Selective resistance to insulin (metabolic syndrome) or leptin (obesity) – the relation to sympathetic nervous system (SNS) hyperactivity and high blood pressure.

Citation: Journal of Endocrinology 223, 3; 10.1530/JOE-14-0368

As far as selective leptin resistance is concerned, there is an idea (Kalil & Haynes 2012) that increased thermogenic SNA and decreased food intake are caused by leptin action in the nucleus arcuatus, whereas the enhanced renal SNA is due to leptin stimulation of dorsal and ventral medial hypothalamic nuclei. Another idea is that the stimulation of hypothalamic leptin receptors activates several intracellular signaling pathways including STAT3, PI3K, and MAPK (Kalil & Haynes 2012), but only the PI3K signaling pathway is capable of activating renal SNA (Mark 2013). A further important feature of selective leptin resistance is that baroreflex activation attenuates leptin-induced renal SNA, but leptin-induced sympathetic output to thermogenic tissues is not inhibited by baroreflex, thus indicating the independence of renal and thermogenic SNAs (Hausberg et al. 2002, Kalil & Haynes 2012). The importance of baroreflex control of SNA is underlined by the effects of chronic baroreflex activation in dogs with diet-induced obesity, which caused major renal and systemic sympathoinhibition leading to BP reduction, decrease in plasma norepinephrine and renin levels as well as to lower glomerular filtration but increased fractional sodium excretion. BP changes induced by chronic baroreflex activation were comparable to those induced by renal denervation in the dogs fed the same HFD (Lohmeier et al. 2012).
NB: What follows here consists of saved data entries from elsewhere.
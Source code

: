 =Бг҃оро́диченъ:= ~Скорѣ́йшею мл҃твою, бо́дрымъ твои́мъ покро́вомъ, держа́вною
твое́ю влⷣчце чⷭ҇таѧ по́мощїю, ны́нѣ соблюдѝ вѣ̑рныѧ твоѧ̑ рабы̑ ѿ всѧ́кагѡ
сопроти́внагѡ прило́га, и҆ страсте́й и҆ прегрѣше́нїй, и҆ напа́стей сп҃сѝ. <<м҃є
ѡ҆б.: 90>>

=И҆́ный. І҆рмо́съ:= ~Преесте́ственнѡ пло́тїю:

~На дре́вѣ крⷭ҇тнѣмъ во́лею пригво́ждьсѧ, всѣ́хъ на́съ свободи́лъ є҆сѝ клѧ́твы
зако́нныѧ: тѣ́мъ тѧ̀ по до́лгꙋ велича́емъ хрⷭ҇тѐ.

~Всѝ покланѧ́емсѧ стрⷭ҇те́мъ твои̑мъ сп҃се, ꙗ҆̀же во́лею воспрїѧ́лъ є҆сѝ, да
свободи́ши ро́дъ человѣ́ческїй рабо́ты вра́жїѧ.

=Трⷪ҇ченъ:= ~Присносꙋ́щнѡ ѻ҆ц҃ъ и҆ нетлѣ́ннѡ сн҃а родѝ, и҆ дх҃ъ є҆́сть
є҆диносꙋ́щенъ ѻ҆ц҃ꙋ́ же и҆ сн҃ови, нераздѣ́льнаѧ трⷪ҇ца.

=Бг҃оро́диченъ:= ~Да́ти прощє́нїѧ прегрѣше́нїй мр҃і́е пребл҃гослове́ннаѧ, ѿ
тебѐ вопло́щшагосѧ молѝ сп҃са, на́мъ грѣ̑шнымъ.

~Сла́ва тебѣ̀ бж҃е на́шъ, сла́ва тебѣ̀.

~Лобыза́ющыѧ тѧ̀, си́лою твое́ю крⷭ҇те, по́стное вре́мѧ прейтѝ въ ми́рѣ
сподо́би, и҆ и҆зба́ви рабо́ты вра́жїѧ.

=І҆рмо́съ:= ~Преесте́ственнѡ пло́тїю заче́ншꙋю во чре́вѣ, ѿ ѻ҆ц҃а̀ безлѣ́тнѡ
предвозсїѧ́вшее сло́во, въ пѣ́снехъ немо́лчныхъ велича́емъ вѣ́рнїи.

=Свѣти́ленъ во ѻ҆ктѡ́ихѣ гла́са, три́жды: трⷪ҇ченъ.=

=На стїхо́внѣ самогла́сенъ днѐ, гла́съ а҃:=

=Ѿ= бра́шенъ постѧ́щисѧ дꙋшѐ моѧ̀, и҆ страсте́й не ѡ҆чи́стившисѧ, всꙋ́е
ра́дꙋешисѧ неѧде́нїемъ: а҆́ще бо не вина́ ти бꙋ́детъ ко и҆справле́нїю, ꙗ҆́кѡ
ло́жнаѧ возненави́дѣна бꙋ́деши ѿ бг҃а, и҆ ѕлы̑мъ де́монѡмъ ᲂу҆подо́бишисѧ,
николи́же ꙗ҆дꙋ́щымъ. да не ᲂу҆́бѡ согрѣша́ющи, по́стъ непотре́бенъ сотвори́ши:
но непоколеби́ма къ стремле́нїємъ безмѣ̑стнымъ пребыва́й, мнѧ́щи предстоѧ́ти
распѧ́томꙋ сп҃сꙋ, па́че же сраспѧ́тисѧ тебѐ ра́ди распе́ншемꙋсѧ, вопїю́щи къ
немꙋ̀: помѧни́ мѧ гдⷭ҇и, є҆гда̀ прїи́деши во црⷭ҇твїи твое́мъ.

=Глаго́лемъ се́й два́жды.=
The analysis of heart rate variability (HRV) in obese subjects indicates that HRV is inversely related to BMI (Laederach-Hofmann et al. 2000, Tentolouris et al. 2003). In most studies, the low-frequency/high-frequency (LF/HF) ratio (an index of the sympathovagal balance) was found to be increased in obese subjects in the fasting state, suggesting a predominance of SNS activity (Tentolouris et al. 2003). Furthermore, parasympathetic activity was reduced in obese subjects compared with lean subjects (Laederach-Hofmann et al. 2000). The diminished HRV in obese individuals might indicate either reduced receptor responsiveness or postreceptor alterations involving the cardiac sinus node. However, the power of the low-frequency component of the HRV seems to provide an index of the baroreflex modulation of SNS activity. Hence, a reduced power of the low-frequency component of the HRV could reflect diminished baroreflex sensitivity to the changes in BP (Piccirillo et al. 1998). Such a diminished responsiveness has been confirmed by other studies using the measurements of postganglionic muscle SNA in response to the changes in MAP elicited by stepwise i.v. nitroprusside or phenylephrine infusions (Grassi et al. 1995). They have demonstrated that baseline BP and heart rate as well as plasma norepinephrine levels were similar in obese and control subjects. However, muscle SNA was more than twice higher in obese patients. Furthermore, cardiovagal baroreflex gain was found to be lower in subjects with higher abdominal visceral fat as well as in those with higher total body fat (Beske et al. 2002).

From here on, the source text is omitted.